### EXERCISE DETAILS
Search the listing below, and show each line that includes the word "видим".

### MATERIAL SUPPLIED
========

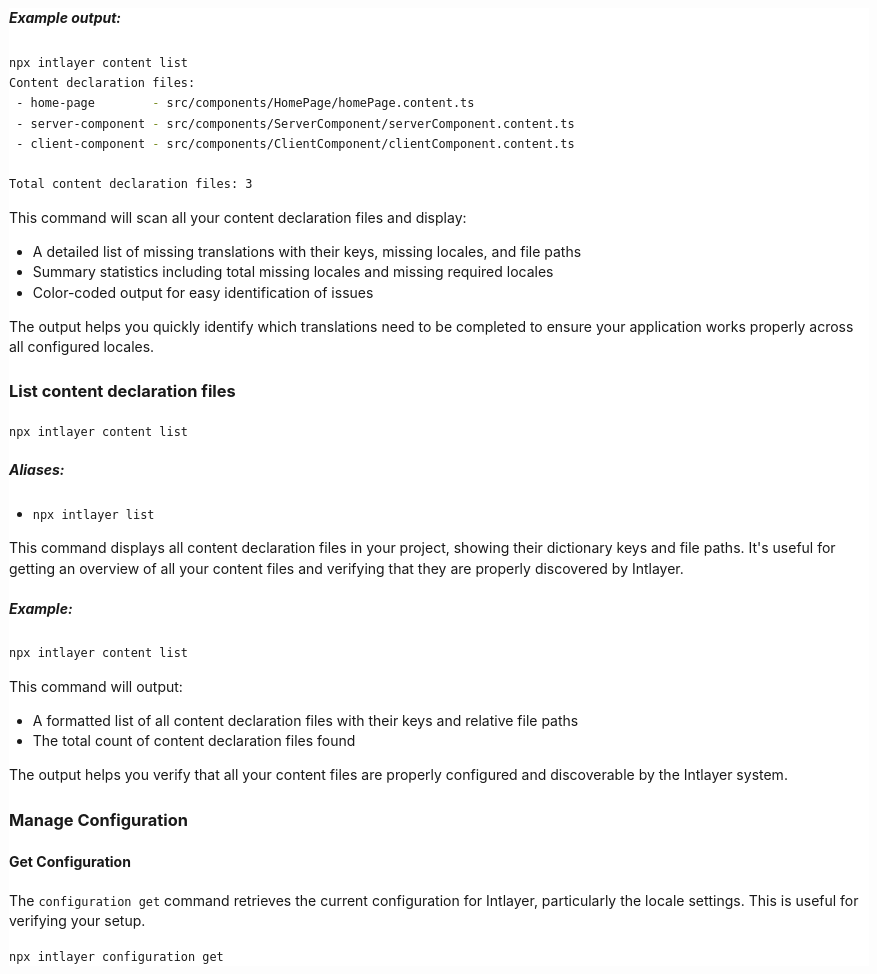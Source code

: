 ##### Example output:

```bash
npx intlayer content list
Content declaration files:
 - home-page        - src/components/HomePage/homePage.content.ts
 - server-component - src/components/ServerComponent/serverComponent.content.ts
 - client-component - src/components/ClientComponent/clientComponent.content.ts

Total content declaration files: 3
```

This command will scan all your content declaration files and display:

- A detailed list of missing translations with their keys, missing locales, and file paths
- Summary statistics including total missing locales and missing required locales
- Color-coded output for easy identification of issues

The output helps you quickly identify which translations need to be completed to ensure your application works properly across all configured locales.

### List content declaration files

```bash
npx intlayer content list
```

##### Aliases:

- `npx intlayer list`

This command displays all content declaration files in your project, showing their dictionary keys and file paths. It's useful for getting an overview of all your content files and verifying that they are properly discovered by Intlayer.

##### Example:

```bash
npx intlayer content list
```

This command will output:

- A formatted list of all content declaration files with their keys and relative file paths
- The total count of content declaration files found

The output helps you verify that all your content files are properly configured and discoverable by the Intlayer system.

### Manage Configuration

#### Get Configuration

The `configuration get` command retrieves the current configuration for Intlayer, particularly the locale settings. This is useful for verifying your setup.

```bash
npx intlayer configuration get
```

========

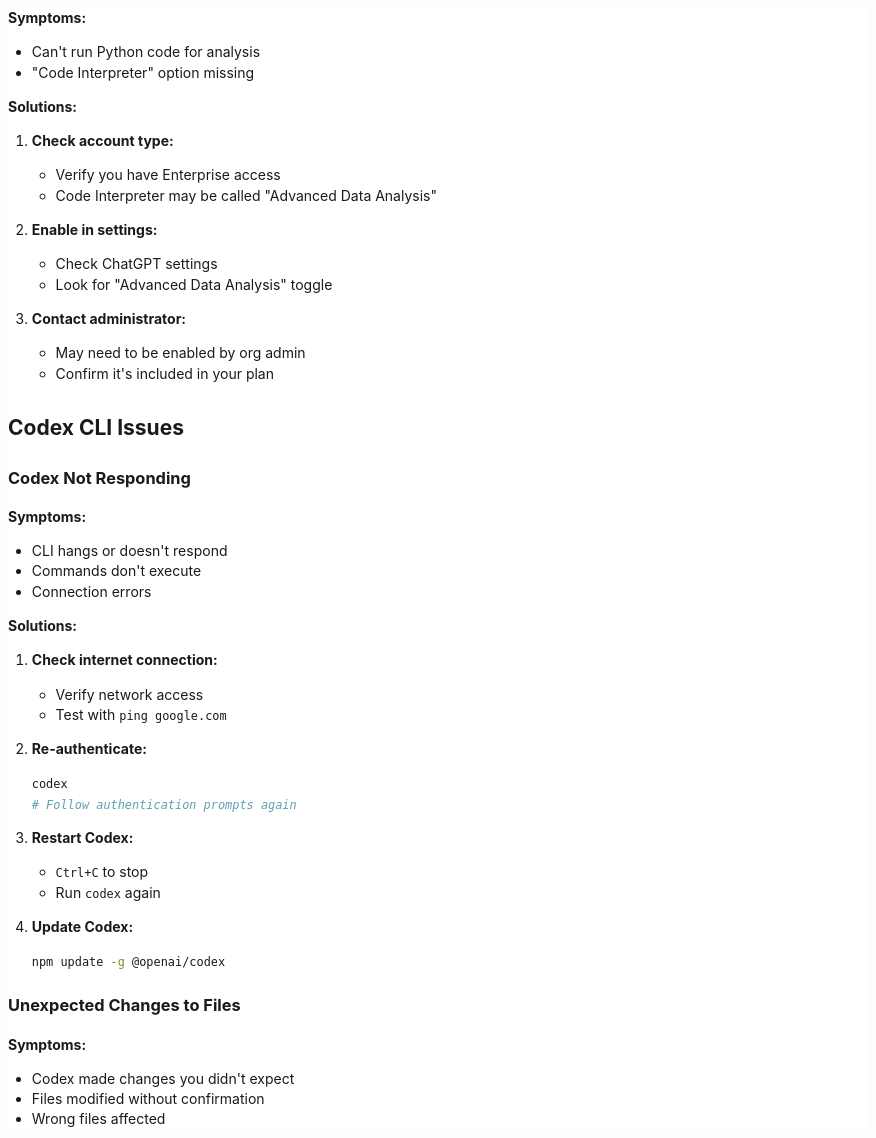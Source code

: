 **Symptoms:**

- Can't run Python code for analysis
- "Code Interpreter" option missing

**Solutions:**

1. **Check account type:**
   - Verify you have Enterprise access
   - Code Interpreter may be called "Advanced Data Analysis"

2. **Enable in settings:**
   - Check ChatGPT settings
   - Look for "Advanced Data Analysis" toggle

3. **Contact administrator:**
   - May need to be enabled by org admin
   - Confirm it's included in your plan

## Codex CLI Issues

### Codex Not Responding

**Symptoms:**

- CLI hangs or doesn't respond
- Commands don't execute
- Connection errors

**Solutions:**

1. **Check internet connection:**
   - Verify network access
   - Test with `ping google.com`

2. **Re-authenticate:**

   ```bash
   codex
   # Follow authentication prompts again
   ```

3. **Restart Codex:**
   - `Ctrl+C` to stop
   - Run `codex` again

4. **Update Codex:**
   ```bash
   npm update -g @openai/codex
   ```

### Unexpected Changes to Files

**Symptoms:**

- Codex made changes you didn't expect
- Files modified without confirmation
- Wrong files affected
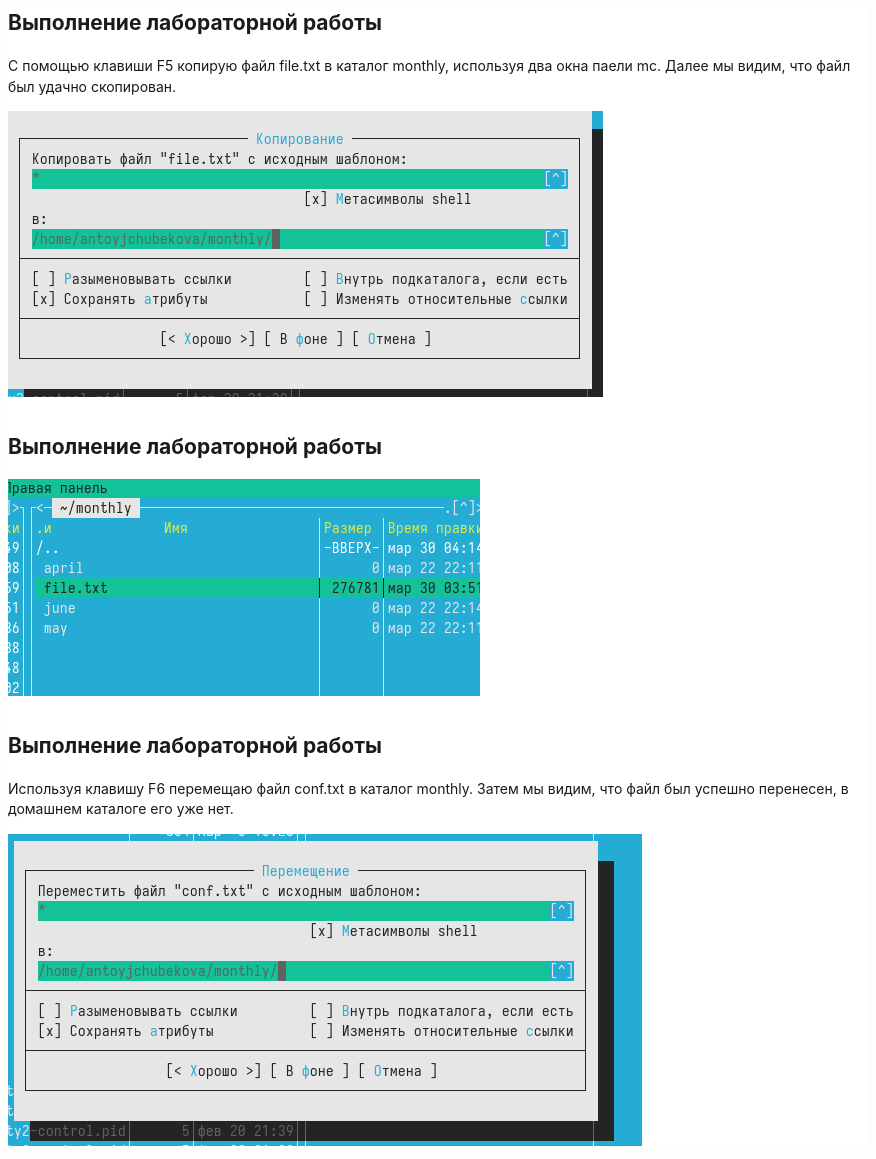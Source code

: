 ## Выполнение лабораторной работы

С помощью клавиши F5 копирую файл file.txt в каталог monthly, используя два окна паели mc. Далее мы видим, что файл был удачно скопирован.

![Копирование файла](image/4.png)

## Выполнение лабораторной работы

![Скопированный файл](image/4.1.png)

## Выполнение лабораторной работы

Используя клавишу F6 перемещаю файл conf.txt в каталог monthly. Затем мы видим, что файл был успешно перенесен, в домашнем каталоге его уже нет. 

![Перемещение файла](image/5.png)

========

### SOLUTION BELOW
С помощью клавиши F5 копирую файл file.txt в каталог monthly, используя два окна паели mc. Далее мы видим, что файл был удачно скопирован.
Используя клавишу F6 перемещаю файл conf.txt в каталог monthly. Затем мы видим, что файл был успешно перенесен, в домашнем каталоге его уже нет. 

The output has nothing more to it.